_Data in this exercise_:
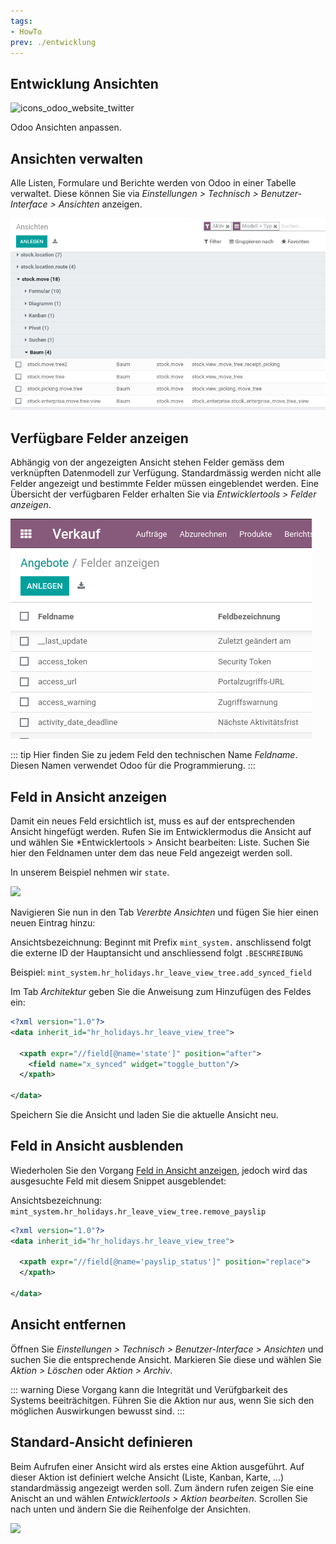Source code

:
 ```yaml
---
tags:
- HowTo
prev: ./entwicklung
---
```

## Entwicklung Ansichten
![icons_odoo_website_twitter](assets/icons_odoo_website_twitter.png)

Odoo Ansichten anpassen.

## Ansichten verwalten

Alle Listen, Formulare und Berichte werden von Odoo in einer Tabelle verwaltet. Diese können Sie via *Einstellungen > Technisch > Benutzer-Interface > Ansichten* anzeigen. 

![](assets/Entwicklung%20Ansichten%20verwalten.png)

## Verfügbare Felder anzeigen

Abhängig von der angezeigten Ansicht stehen Felder gemäss dem verknüpften Datenmodell zur Verfügung. Standardmässig werden nicht alle Felder angezeigt und bestimmte Felder müssen eingeblendet werden. Eine Übersicht der verfügbaren Felder erhalten Sie via *Entwicklertools > Felder anzeigen*.

![](assets/Entwicklung%20Ansichten%20Felder.png)

::: tip
Hier finden Sie zu jedem Feld den technischen Name *Feldname*. Diesen Namen verwendet Odoo für die Programmierung.
:::

## Feld in Ansicht anzeigen

Damit ein neues Feld ersichtlich ist, muss es auf der entsprechenden Ansicht hingefügt werden. Rufen Sie im Entwicklermodus die Ansicht auf und wählen Sie *Entwicklertools > Ansicht bearbeiten: Liste. Suchen Sie hier den Feldnamen unter dem das neue Feld angezeigt werden soll.

In unserem Beispiel nehmen wir `state`.

![](assets/Entwicklung%20Feld%20hinzufügen.png)

Navigieren Sie nun in den Tab *Vererbte Ansichten* und fügen Sie hier einen neuen Eintrag hinzu:

Ansichtsbezeichnung: Beginnt mit Prefix `mint_system.` anschlissend folgt die externe ID der Hauptansicht und anschliessend folgt `.BESCHREIBUNG`

Beispiel: `mint_system.hr_holidays.hr_leave_view_tree.add_synced_field`

Im Tab *Architektur* geben Sie die Anweisung zum Hinzufügen des Feldes ein:

```xml
<?xml version="1.0"?>
<data inherit_id="hr_holidays.hr_leave_view_tree">

  <xpath expr="//field[@name='state']" position="after">
    <field name="x_synced" widget="toggle_button"/>
  </xpath>

</data>
```

Speichern Sie die Ansicht und laden Sie die aktuelle Ansicht neu.

## Feld in Ansicht ausblenden

Wiederholen Sie den Vorgang [Feld in Ansicht anzeigen](#Feld%20in%20Ansicht%20anzeigen), jedoch wird das ausgesuchte Feld mit diesem Snippet ausgeblendet:

Ansichtsbezeichnung: `mint_system.hr_holidays.hr_leave_view_tree.remove_payslip`

```xml
<?xml version="1.0"?>
<data inherit_id="hr_holidays.hr_leave_view_tree">

  <xpath expr="//field[@name='payslip_status']" position="replace">
  </xpath>

</data>
```

## Ansicht entfernen

Öffnen Sie *Einstellungen > Technisch > Benutzer-Interface > Ansichten* und suchen Sie die entsprechende Ansicht. Markieren Sie diese und wählen Sie *Aktion > Löschen* oder *Aktion > Archiv*.

::: warning
Diese Vorgang kann die Integrität und Verüfgbarkeit des Systems beeiträchitgen. Führen Sie die Aktion nur aus, wenn Sie sich den möglichen Auswirkungen bewusst sind.
:::

## Standard-Ansicht definieren

Beim Aufrufen einer Ansicht wird als erstes eine Aktion ausgeführt. Auf dieser Aktion ist definiert welche Ansicht (Liste, Kanban, Karte, ...) standardmässig angezeigt werden soll. Zum ändern rufen zeigen Sie eine Anischt an und wählen *Entwicklertools > Aktion bearbeiten*. Scrollen Sie nach unten und ändern Sie die Reihenfolge der Ansichten.

![](assets/Ansicht%20Standard%20ändern.png)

_Task requirements_: If a record holds a picture, leave the picture out and print everything else exactly.

_Exercise response_:
Source code

:
 ```yaml
---
tags:
- HowTo
prev: ./entwicklung
---
```

## Entwicklung Ansichten
![icons_odoo_website_twitter](assets/icons_odoo_website_twitter.png)

Odoo Ansichten anpassen.

## Ansichten verwalten

Alle Listen, Formulare und Berichte werden von Odoo in einer Tabelle verwaltet. Diese können Sie via *Einstellungen > Technisch > Benutzer-Interface > Ansichten* anzeigen. 

![](assets/Entwicklung%20Ansichten%20verwalten.png)

## Verfügbare Felder anzeigen

Abhängig von der angezeigten Ansicht stehen Felder gemäss dem verknüpften Datenmodell zur Verfügung. Standardmässig werden nicht alle Felder angezeigt und bestimmte Felder müssen eingeblendet werden. Eine Übersicht der verfügbaren Felder erhalten Sie via *Entwicklertools > Felder anzeigen*.

![](assets/Entwicklung%20Ansichten%20Felder.png)

::: tip
Hier finden Sie zu jedem Feld den technischen Name *Feldname*. Diesen Namen verwendet Odoo für die Programmierung.
:::

## Feld in Ansicht anzeigen

Damit ein neues Feld ersichtlich ist, muss es auf der entsprechenden Ansicht hingefügt werden. Rufen Sie im Entwicklermodus die Ansicht auf und wählen Sie *Entwicklertools > Ansicht bearbeiten: Liste. Suchen Sie hier den Feldnamen unter dem das neue Feld angezeigt werden soll.

In unserem Beispiel nehmen wir `state`.

![](assets/Entwicklung%20Feld%20hinzufügen.png)

Navigieren Sie nun in den Tab *Vererbte Ansichten* und fügen Sie hier einen neuen Eintrag hinzu:

Ansichtsbezeichnung: Beginnt mit Prefix `mint_system.` anschlissend folgt die externe ID der Hauptansicht und anschliessend folgt `.BESCHREIBUNG`

Beispiel: `mint_system.hr_holidays.hr_leave_view_tree.add_synced_field`

Im Tab *Architektur* geben Sie die Anweisung zum Hinzufügen des Feldes ein:

```xml
<?xml version="1.0"?>
<data inherit_id="hr_holidays.hr_leave_view_tree">

  <xpath expr="//field[@name='state']" position="after">
    <field name="x_synced" widget="toggle_button"/>
  </xpath>

</data>
```

Speichern Sie die Ansicht und laden Sie die aktuelle Ansicht neu.

## Feld in Ansicht ausblenden

Wiederholen Sie den Vorgang [Feld in Ansicht anzeigen](#Feld%20in%20Ansicht%20anzeigen), jedoch wird das ausgesuchte Feld mit diesem Snippet ausgeblendet:

Ansichtsbezeichnung: `mint_system.hr_holidays.hr_leave_view_tree.remove_payslip`

```xml
<?xml version="1.0"?>
<data inherit_id="hr_holidays.hr_leave_view_tree">

  <xpath expr="//field[@name='payslip_status']" position="replace">
  </xpath>

</data>
```

## Ansicht entfernen

Öffnen Sie *Einstellungen > Technisch > Benutzer-Interface > Ansichten* und suchen Sie die entsprechende Ansicht. Markieren Sie diese und wählen Sie *Aktion > Löschen* oder *Aktion > Archiv*.

::: warning
Diese Vorgang kann die Integrität und Verüfgbarkeit des Systems beeiträchitgen. Führen Sie die Aktion nur aus, wenn Sie sich den möglichen Auswirkungen bewusst sind.
:::

## Standard-Ansicht definieren

Beim Aufrufen einer Ansicht wird als erstes eine Aktion ausgeführt. Auf dieser Aktion ist definiert welche Ansicht (Liste, Kanban, Karte, ...) standardmässig angezeigt werden soll. Zum ändern rufen zeigen Sie eine Anischt an und wählen *Entwicklertools > Aktion bearbeiten*. Scrollen Sie nach unten und ändern Sie die Reihenfolge der Ansichten.

![](assets/Ansicht%20Standard%20ändern.png)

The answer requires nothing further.